## PROBLEM
Set the listing down once more, exactly as given.

## STUDY MATERIAL
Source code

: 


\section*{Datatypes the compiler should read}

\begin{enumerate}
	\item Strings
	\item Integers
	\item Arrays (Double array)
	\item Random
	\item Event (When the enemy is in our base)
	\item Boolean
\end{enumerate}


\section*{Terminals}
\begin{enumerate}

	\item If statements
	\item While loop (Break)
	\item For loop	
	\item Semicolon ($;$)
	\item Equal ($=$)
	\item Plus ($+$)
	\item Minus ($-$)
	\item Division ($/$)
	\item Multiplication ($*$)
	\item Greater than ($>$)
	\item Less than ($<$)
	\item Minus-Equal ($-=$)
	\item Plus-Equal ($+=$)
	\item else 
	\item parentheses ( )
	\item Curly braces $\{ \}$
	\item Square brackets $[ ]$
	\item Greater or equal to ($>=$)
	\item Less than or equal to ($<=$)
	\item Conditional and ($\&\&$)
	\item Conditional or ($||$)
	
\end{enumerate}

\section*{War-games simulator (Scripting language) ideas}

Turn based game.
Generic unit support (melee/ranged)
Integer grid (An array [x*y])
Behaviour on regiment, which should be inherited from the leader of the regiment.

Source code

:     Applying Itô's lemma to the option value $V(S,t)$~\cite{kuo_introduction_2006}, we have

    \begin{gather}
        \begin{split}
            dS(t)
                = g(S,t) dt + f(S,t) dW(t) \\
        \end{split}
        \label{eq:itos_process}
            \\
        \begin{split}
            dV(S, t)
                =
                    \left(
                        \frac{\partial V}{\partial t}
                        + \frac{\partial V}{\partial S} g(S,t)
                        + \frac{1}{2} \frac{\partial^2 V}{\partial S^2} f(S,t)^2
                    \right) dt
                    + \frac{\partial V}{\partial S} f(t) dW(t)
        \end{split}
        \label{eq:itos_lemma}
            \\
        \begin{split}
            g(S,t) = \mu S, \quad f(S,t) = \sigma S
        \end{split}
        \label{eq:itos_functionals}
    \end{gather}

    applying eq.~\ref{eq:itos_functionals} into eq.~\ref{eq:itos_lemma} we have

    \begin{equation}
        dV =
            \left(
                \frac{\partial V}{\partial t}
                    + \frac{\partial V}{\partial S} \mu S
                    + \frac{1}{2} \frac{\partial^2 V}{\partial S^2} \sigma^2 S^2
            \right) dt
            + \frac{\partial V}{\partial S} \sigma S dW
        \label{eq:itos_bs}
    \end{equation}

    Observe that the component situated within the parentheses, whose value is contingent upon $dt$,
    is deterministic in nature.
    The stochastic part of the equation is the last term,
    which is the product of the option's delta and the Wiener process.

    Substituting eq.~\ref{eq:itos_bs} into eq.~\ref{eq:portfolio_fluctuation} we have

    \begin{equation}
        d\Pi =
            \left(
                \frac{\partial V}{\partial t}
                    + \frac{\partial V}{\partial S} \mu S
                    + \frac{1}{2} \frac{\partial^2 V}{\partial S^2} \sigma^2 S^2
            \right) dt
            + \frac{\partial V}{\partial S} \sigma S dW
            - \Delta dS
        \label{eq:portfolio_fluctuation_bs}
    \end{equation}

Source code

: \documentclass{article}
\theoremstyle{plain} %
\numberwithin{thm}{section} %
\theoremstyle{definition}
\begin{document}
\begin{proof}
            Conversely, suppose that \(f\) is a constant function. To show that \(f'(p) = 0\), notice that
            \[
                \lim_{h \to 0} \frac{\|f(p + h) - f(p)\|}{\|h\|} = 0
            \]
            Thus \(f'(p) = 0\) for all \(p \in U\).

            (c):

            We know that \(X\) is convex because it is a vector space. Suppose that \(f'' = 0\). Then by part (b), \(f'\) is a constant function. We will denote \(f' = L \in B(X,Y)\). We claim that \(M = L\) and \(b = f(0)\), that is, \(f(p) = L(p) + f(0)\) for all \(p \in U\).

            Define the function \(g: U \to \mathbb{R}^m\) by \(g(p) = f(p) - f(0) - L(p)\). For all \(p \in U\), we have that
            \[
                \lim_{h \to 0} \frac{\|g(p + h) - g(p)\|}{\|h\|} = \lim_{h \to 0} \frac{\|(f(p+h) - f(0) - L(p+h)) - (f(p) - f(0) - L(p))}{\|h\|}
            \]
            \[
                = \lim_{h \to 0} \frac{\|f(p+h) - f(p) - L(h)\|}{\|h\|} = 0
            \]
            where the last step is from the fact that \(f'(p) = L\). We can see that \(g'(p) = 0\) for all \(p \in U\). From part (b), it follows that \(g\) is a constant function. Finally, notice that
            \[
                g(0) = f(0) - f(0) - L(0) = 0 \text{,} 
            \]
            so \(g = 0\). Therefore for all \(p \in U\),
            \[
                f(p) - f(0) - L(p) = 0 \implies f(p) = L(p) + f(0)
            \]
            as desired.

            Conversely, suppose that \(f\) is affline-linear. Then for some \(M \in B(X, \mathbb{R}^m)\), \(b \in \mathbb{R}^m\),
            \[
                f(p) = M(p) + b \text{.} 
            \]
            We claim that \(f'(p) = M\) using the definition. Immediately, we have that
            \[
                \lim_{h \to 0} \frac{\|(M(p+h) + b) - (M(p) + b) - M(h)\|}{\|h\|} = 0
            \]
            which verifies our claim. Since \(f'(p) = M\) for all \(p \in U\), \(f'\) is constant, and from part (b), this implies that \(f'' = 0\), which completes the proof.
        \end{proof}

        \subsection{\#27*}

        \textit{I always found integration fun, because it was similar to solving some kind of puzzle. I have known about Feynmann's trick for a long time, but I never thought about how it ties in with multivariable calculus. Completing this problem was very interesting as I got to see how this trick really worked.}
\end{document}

## ANSWER TO THIS EXERCISE
Source code

: 


\section*{Datatypes the compiler should read}

\begin{enumerate}
	\item Strings
	\item Integers
	\item Arrays (Double array)
	\item Random
	\item Event (When the enemy is in our base)
	\item Boolean
\end{enumerate}


\section*{Terminals}
\begin{enumerate}

	\item If statements
	\item While loop (Break)
	\item For loop	
	\item Semicolon ($;$)
	\item Equal ($=$)
	\item Plus ($+$)
	\item Minus ($-$)
	\item Division ($/$)
	\item Multiplication ($*$)
	\item Greater than ($>$)
	\item Less than ($<$)
	\item Minus-Equal ($-=$)
	\item Plus-Equal ($+=$)
	\item else 
	\item parentheses ( )
	\item Curly braces $\{ \}$
	\item Square brackets $[ ]$
	\item Greater or equal to ($>=$)
	\item Less than or equal to ($<=$)
	\item Conditional and ($\&\&$)
	\item Conditional or ($||$)
	
\end{enumerate}

\section*{War-games simulator (Scripting language) ideas}

Turn based game.
Generic unit support (melee/ranged)
Integer grid (An array [x*y])
Behaviour on regiment, which should be inherited from the leader of the regiment.

Source code

:     Applying Itô's lemma to the option value $V(S,t)$~\cite{kuo_introduction_2006}, we have

    \begin{gather}
        \begin{split}
            dS(t)
                = g(S,t) dt + f(S,t) dW(t) \\
        \end{split}
        \label{eq:itos_process}
            \\
        \begin{split}
            dV(S, t)
                =
                    \left(
                        \frac{\partial V}{\partial t}
                        + \frac{\partial V}{\partial S} g(S,t)
                        + \frac{1}{2} \frac{\partial^2 V}{\partial S^2} f(S,t)^2
                    \right) dt
                    + \frac{\partial V}{\partial S} f(t) dW(t)
        \end{split}
        \label{eq:itos_lemma}
            \\
        \begin{split}
            g(S,t) = \mu S, \quad f(S,t) = \sigma S
        \end{split}
        \label{eq:itos_functionals}
    \end{gather}

    applying eq.~\ref{eq:itos_functionals} into eq.~\ref{eq:itos_lemma} we have

    \begin{equation}
        dV =
            \left(
                \frac{\partial V}{\partial t}
                    + \frac{\partial V}{\partial S} \mu S
                    + \frac{1}{2} \frac{\partial^2 V}{\partial S^2} \sigma^2 S^2
            \right) dt
            + \frac{\partial V}{\partial S} \sigma S dW
        \label{eq:itos_bs}
    \end{equation}

    Observe that the component situated within the parentheses, whose value is contingent upon $dt$,
    is deterministic in nature.
    The stochastic part of the equation is the last term,
    which is the product of the option's delta and the Wiener process.

    Substituting eq.~\ref{eq:itos_bs} into eq.~\ref{eq:portfolio_fluctuation} we have

    \begin{equation}
        d\Pi =
            \left(
                \frac{\partial V}{\partial t}
                    + \frac{\partial V}{\partial S} \mu S
                    + \frac{1}{2} \frac{\partial^2 V}{\partial S^2} \sigma^2 S^2
            \right) dt
            + \frac{\partial V}{\partial S} \sigma S dW
            - \Delta dS
        \label{eq:portfolio_fluctuation_bs}
    \end{equation}

Source code

: \documentclass{article}
\theoremstyle{plain} %
\numberwithin{thm}{section} %
\theoremstyle{definition}
\begin{document}
\begin{proof}
            Conversely, suppose that \(f\) is a constant function. To show that \(f'(p) = 0\), notice that
            \[
                \lim_{h \to 0} \frac{\|f(p + h) - f(p)\|}{\|h\|} = 0
            \]
            Thus \(f'(p) = 0\) for all \(p \in U\).

            (c):

            We know that \(X\) is convex because it is a vector space. Suppose that \(f'' = 0\). Then by part (b), \(f'\) is a constant function. We will denote \(f' = L \in B(X,Y)\). We claim that \(M = L\) and \(b = f(0)\), that is, \(f(p) = L(p) + f(0)\) for all \(p \in U\).

            Define the function \(g: U \to \mathbb{R}^m\) by \(g(p) = f(p) - f(0) - L(p)\). For all \(p \in U\), we have that
            \[
                \lim_{h \to 0} \frac{\|g(p + h) - g(p)\|}{\|h\|} = \lim_{h \to 0} \frac{\|(f(p+h) - f(0) - L(p+h)) - (f(p) - f(0) - L(p))}{\|h\|}
            \]
            \[
                = \lim_{h \to 0} \frac{\|f(p+h) - f(p) - L(h)\|}{\|h\|} = 0
            \]
            where the last step is from the fact that \(f'(p) = L\). We can see that \(g'(p) = 0\) for all \(p \in U\). From part (b), it follows that \(g\) is a constant function. Finally, notice that
            \[
                g(0) = f(0) - f(0) - L(0) = 0 \text{,} 
            \]
            so \(g = 0\). Therefore for all \(p \in U\),
            \[
                f(p) - f(0) - L(p) = 0 \implies f(p) = L(p) + f(0)
            \]
            as desired.

            Conversely, suppose that \(f\) is affline-linear. Then for some \(M \in B(X, \mathbb{R}^m)\), \(b \in \mathbb{R}^m\),
            \[
                f(p) = M(p) + b \text{.} 
            \]
            We claim that \(f'(p) = M\) using the definition. Immediately, we have that
            \[
                \lim_{h \to 0} \frac{\|(M(p+h) + b) - (M(p) + b) - M(h)\|}{\|h\|} = 0
            \]
            which verifies our claim. Since \(f'(p) = M\) for all \(p \in U\), \(f'\) is constant, and from part (b), this implies that \(f'' = 0\), which completes the proof.
        \end{proof}

        \subsection{\#27*}

        \textit{I always found integration fun, because it was similar to solving some kind of puzzle. I have known about Feynmann's trick for a long time, but I never thought about how it ties in with multivariable calculus. Completing this problem was very interesting as I got to see how this trick really worked.}
\end{document}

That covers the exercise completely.